Vietnam, for example, has little short-term foreign debt and the fact that the dong is not convertible still largely insulates it from large-scale speculative attack. Then there is the fact that the world is awash with money looking for new places to settle - and Vietnam still retains long-term lustre as an emerging market.
'It must always be remembered that this is a stabilisation issue, not a crisis,' Mr Pincus said.
'Vietnam will get through this ... whether the leadership will emerge simply chastened or whether they learn some useful lessons and make some important changes is entirely up to them. But they will come through it.'
Mr Pincus also noted the 'hangover' from decades of central planning in some of the government responses. Blunt administrative tools have been used to bring prices down, including failed attempts to fix prices on key commodities, which only created a black market.
Instead, lifting interest rates over time to renew faith in the dong will be vital, as will broader structural reforms to ease distortions in Vietnam's evolving market.
The ambitious but still inefficient state sector is a key target, he says. Tough decisions lie ahead to curb the sector's rush into domestic expansion, including the dangerous shift by some state conglomerates into property and banking.
'There certainly are political tensions clouding the effort to find solutions ... heightening the realisation that national interests are not necessarily aligned with the big state-owned enterprises,' Mr Pincus said.

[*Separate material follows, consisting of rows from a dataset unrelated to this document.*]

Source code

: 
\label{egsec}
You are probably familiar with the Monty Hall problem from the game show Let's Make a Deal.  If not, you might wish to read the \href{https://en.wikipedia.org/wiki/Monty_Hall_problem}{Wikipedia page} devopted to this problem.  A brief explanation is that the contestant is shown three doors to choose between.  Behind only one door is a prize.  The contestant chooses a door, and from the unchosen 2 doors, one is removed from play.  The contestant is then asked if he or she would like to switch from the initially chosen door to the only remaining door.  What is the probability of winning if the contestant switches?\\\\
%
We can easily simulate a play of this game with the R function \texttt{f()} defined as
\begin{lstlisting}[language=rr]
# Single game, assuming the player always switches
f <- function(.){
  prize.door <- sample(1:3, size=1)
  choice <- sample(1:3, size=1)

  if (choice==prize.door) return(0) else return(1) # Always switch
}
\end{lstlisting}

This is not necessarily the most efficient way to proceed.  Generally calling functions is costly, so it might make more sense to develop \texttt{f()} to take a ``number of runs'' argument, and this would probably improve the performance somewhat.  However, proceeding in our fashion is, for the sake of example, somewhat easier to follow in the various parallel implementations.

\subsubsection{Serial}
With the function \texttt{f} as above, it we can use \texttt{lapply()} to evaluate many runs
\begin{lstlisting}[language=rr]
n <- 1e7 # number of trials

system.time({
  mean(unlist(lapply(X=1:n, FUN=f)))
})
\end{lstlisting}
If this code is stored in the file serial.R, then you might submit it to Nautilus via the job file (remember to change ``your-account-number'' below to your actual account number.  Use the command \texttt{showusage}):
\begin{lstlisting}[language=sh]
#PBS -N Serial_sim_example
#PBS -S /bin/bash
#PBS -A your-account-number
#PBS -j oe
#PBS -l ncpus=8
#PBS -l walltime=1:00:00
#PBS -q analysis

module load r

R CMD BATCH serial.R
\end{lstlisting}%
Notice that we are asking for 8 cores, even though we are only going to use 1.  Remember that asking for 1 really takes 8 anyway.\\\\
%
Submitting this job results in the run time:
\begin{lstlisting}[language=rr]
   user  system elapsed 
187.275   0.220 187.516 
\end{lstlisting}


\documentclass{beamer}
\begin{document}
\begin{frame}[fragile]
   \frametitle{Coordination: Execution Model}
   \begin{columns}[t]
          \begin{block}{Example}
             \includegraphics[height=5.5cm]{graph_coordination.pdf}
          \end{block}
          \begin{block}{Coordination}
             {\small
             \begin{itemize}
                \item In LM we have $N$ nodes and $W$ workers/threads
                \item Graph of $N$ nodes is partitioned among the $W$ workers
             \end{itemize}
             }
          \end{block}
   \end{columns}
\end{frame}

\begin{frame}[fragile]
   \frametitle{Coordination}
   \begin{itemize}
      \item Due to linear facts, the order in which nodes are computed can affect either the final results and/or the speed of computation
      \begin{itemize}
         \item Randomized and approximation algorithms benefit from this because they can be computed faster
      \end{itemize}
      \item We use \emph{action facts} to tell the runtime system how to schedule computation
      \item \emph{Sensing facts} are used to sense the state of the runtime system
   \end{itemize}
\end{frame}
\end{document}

'The [state-owned enterprises] still get access to cheap land and cheap capital, they are highly leveraged, invest hugely but often in a very inefficient way. For the most part, they don't export, so they don't earn foreign exchange. They are one of the factors in the inflation problem, but precisely how to rein them in is a tricky question for a leadership that is committed to ensuring the state sector dominates large and strategic industries.'
Other tough decisions include what government spending can be cut to ease fiscal deficits, a tricky move for a party leadership determined to modernise and pull people out of poverty.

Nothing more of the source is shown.